Не живи я в старой многоэтажке,[18] мне бы не пришлось подвергаться этому теологическому эксперименту, связанному с шарканьем консьержки, разносящей почту. Тем, кто должен самолично спускаться на первый этаж к почтовому ящику, незнакома эта привилегия. Я не сомневаюсь, что их сердца бьются чаще в тот миг, когда они отпирают свой ящик. Но слышать, как твоя судьба всходит по лестнице, — это волнение ни с чем не сравнимо.

И вот в конце января произошло чудо: под мою дверь проскользнул конверт, надписанный от руки. У меня так дрожали пальцы, что я поранился разрезным ножом. При первом чтении письма я даже забыл дышать и, осознав это, попытался продлить свое удушье. И не оттого, что письмо разочаровало меня, напротив: увидев начальные фразы, я чуть с ума не сошел от радости. Зато последние просто убивали наповал.

Я знаю это послание наизусть. Но повторять его здесь слово в слово не стану, это слишком взбудоражило бы меня. Астролябия писала, что не может позволить себе уступить волнующему чувству, которое я ей внушил: ее святой долг — ухаживать за Альенорой, и любовные романы при этом совершенно немыслимы. Бросить писательницу на произвол судьбы — все равно что убить ее.
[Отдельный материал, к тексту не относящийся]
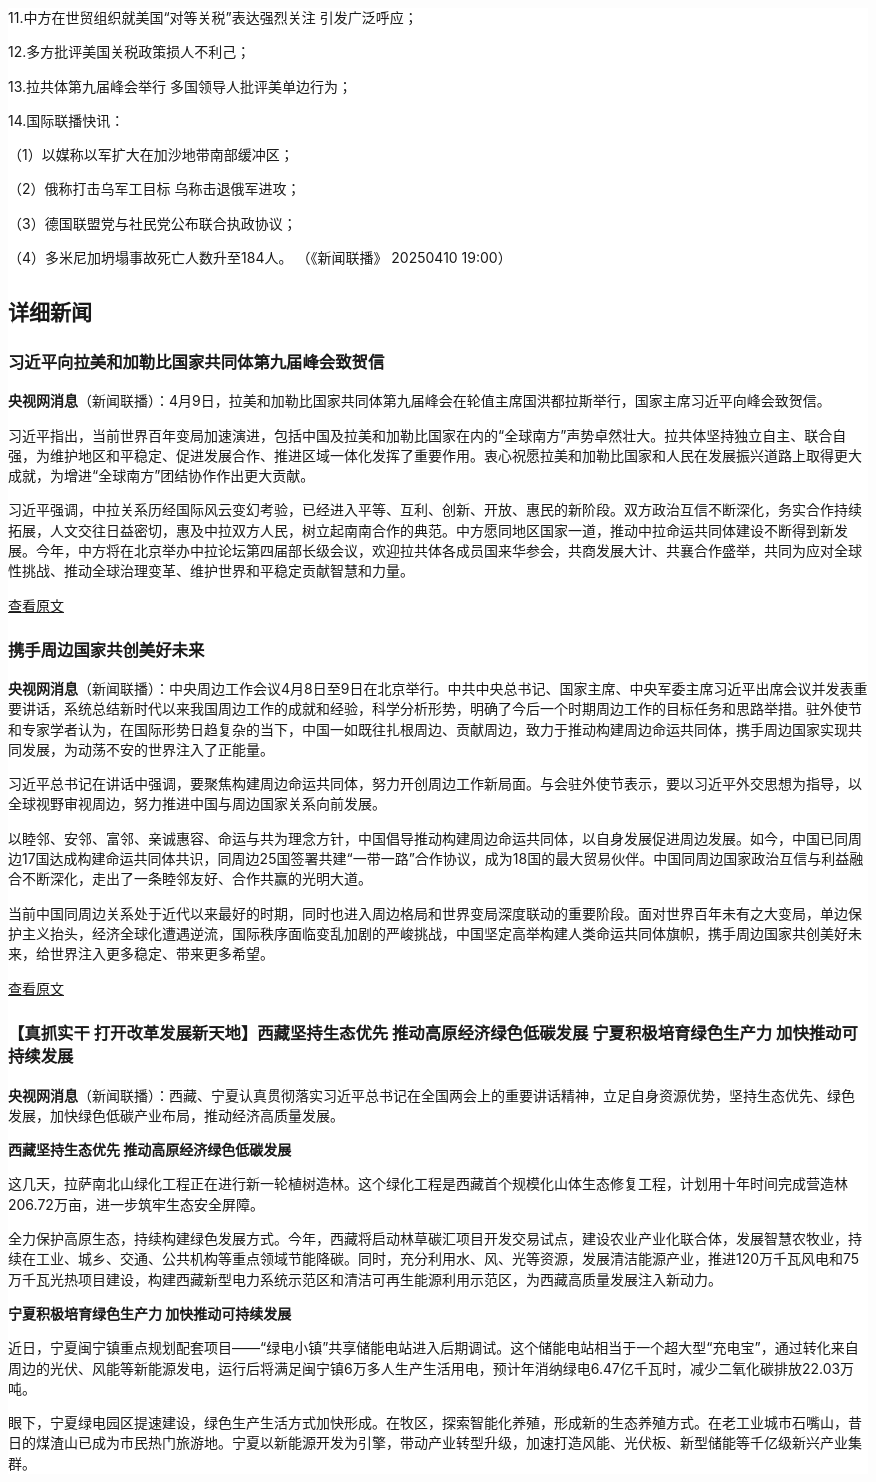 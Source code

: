 
11.中方在世贸组织就美国“对等关税”表达强烈关注 引发广泛呼应；


12.多方批评美国关税政策损人不利己；


13.拉共体第九届峰会举行 多国领导人批评美单边行为；


14.国际联播快讯：


（1）以媒称以军扩大在加沙地带南部缓冲区；


（2）俄称打击乌军工目标 乌称击退俄军进攻；


（3）德国联盟党与社民党公布联合执政协议；


（4）多米尼加坍塌事故死亡人数升至184人。
（《新闻联播》 20250410 19:00）

## 详细新闻

### 习近平向拉美和加勒比国家共同体第九届峰会致贺信

<p><strong>央视网消息</strong>（新闻联播）：4月9日，拉美和加勒比国家共同体第九届峰会在轮值主席国洪都拉斯举行，国家主席习近平向峰会致贺信。</p><p>习近平指出，当前世界百年变局加速演进，包括中国及拉美和加勒比国家在内的“全球南方”声势卓然壮大。拉共体坚持独立自主、联合自强，为维护地区和平稳定、促进发展合作、推进区域一体化发挥了重要作用。衷心祝愿拉美和加勒比国家和人民在发展振兴道路上取得更大成就，为增进“全球南方”团结协作作出更大贡献。</p><p>习近平强调，中拉关系历经国际风云变幻考验，已经进入平等、互利、创新、开放、惠民的新阶段。双方政治互信不断深化，务实合作持续拓展，人文交往日益密切，惠及中拉双方人民，树立起南南合作的典范。中方愿同地区国家一道，推动中拉命运共同体建设不断得到新发展。今年，中方将在北京举办中拉论坛第四届部长级会议，欢迎拉共体各成员国来华参会，共商发展大计、共襄合作盛举，共同为应对全球性挑战、推动全球治理变革、维护世界和平稳定贡献智慧和力量。</p>

[查看原文](https://tv.cctv.com/2025/04/10/VIDE7cnX9uxrgASmAeBAO0i8250410.shtml)

### 携手周边国家共创美好未来

<p><strong>央视网消息</strong>（新闻联播）：中央周边工作会议4月8日至9日在北京举行。中共中央总书记、国家主席、中央军委主席习近平出席会议并发表重要讲话，系统总结新时代以来我国周边工作的成就和经验，科学分析形势，明确了今后一个时期周边工作的目标任务和思路举措。驻外使节和专家学者认为，在国际形势日趋复杂的当下，中国一如既往扎根周边、贡献周边，致力于推动构建周边命运共同体，携手周边国家实现共同发展，为动荡不安的世界注入了正能量。</p><p>习近平总书记在讲话中强调，要聚焦构建周边命运共同体，努力开创周边工作新局面。与会驻外使节表示，要以习近平外交思想为指导，以全球视野审视周边，努力推进中国与周边国家关系向前发展。</p><p>以睦邻、安邻、富邻、亲诚惠容、命运与共为理念方针，中国倡导推动构建周边命运共同体，以自身发展促进周边发展。如今，中国已同周边17国达成构建命运共同体共识，同周边25国签署共建“一带一路”合作协议，成为18国的最大贸易伙伴。中国同周边国家政治互信与利益融合不断深化，走出了一条睦邻友好、合作共赢的光明大道。</p><p>当前中国同周边关系处于近代以来最好的时期，同时也进入周边格局和世界变局深度联动的重要阶段。面对世界百年未有之大变局，单边保护主义抬头，经济全球化遭遇逆流，国际秩序面临变乱加剧的严峻挑战，中国坚定高举构建人类命运共同体旗帜，携手周边国家共创美好未来，给世界注入更多稳定、带来更多希望。</p>

[查看原文](https://tv.cctv.com/2025/04/10/VIDEYhiUXnFdxbyKp8VOyYei250410.shtml)

### 【真抓实干 打开改革发展新天地】西藏坚持生态优先 推动高原经济绿色低碳发展 宁夏积极培育绿色生产力 加快推动可持续发展

<p><strong>央视网消息</strong>（新闻联播）：西藏、宁夏认真贯彻落实习近平总书记在全国两会上的重要讲话精神，立足自身资源优势，坚持生态优先、绿色发展，加快绿色低碳产业布局，推动经济高质量发展。</p><p><strong>西藏坚持生态优先 推动高原经济绿色低碳发展</strong></p><p>这几天，拉萨南北山绿化工程正在进行新一轮植树造林。这个绿化工程是西藏首个规模化山体生态修复工程，计划用十年时间完成营造林206.72万亩，进一步筑牢生态安全屏障。</p><p>全力保护高原生态，持续构建绿色发展方式。今年，西藏将启动林草碳汇项目开发交易试点，建设农业产业化联合体，发展智慧农牧业，持续在工业、城乡、交通、公共机构等重点领域节能降碳。同时，充分利用水、风、光等资源，发展清洁能源产业，推进120万千瓦风电和75万千瓦光热项目建设，构建西藏新型电力系统示范区和清洁可再生能源利用示范区，为西藏高质量发展注入新动力。</p><p><strong>宁夏积极培育绿色生产力 加快推动可持续发展</strong></p><p>近日，宁夏闽宁镇重点规划配套项目——“绿电小镇”共享储能电站进入后期调试。这个储能电站相当于一个超大型“充电宝”，通过转化来自周边的光伏、风能等新能源发电，运行后将满足闽宁镇6万多人生产生活用电，预计年消纳绿电6.47亿千瓦时，减少二氧化碳排放22.03万吨。</p><p>眼下，宁夏绿电园区提速建设，绿色生产生活方式加快形成。在牧区，探索智能化养殖，形成新的生态养殖方式。在老工业城市石嘴山，昔日的煤渣山已成为市民热门旅游地。宁夏以新能源开发为引擎，带动产业转型升级，加速打造风能、光伏板、新型储能等千亿级新兴产业集群。</p>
Значит, я все-таки внушил ей «волнующее чувство»! На такое я даже не надеялся. Но в остальном это было хуже, чем отказ, — это был приговор. Я только-только нашел свой идеал, и вот какая-то безмозглая идиотка отнимает его у меня. Доводы Астролябии были вполне благородны и неоспоримы, но я отказывался их понимать. Мне хотелось задушить полоумную романистку, просто взять и уничтожить. Ну почему кто-то должен жертвовать собой ради этой недоделанной?! Разве она понимает, какое счастье ей привалило — жить с таким ангелом, когда для счастья ей вполне достаточно кастрюли пюре!

Я тотчас ответил на письмо. Мне хватило ума не распространяться о своей ненависти к убогой: стоило лишь заикнуться об этом, как Астролябия мигом вычеркнула бы меня из списка своих знакомых. Я писал о том, что одна любовь не мешает другой, что ей не придется выбирать между той, которую она питает к Альеноре, и той, которую я питаю к ней. Что мы могли бы жить втроем. Что я помогал бы ей заботиться о писательнице, взял бы на себя часть ее работы.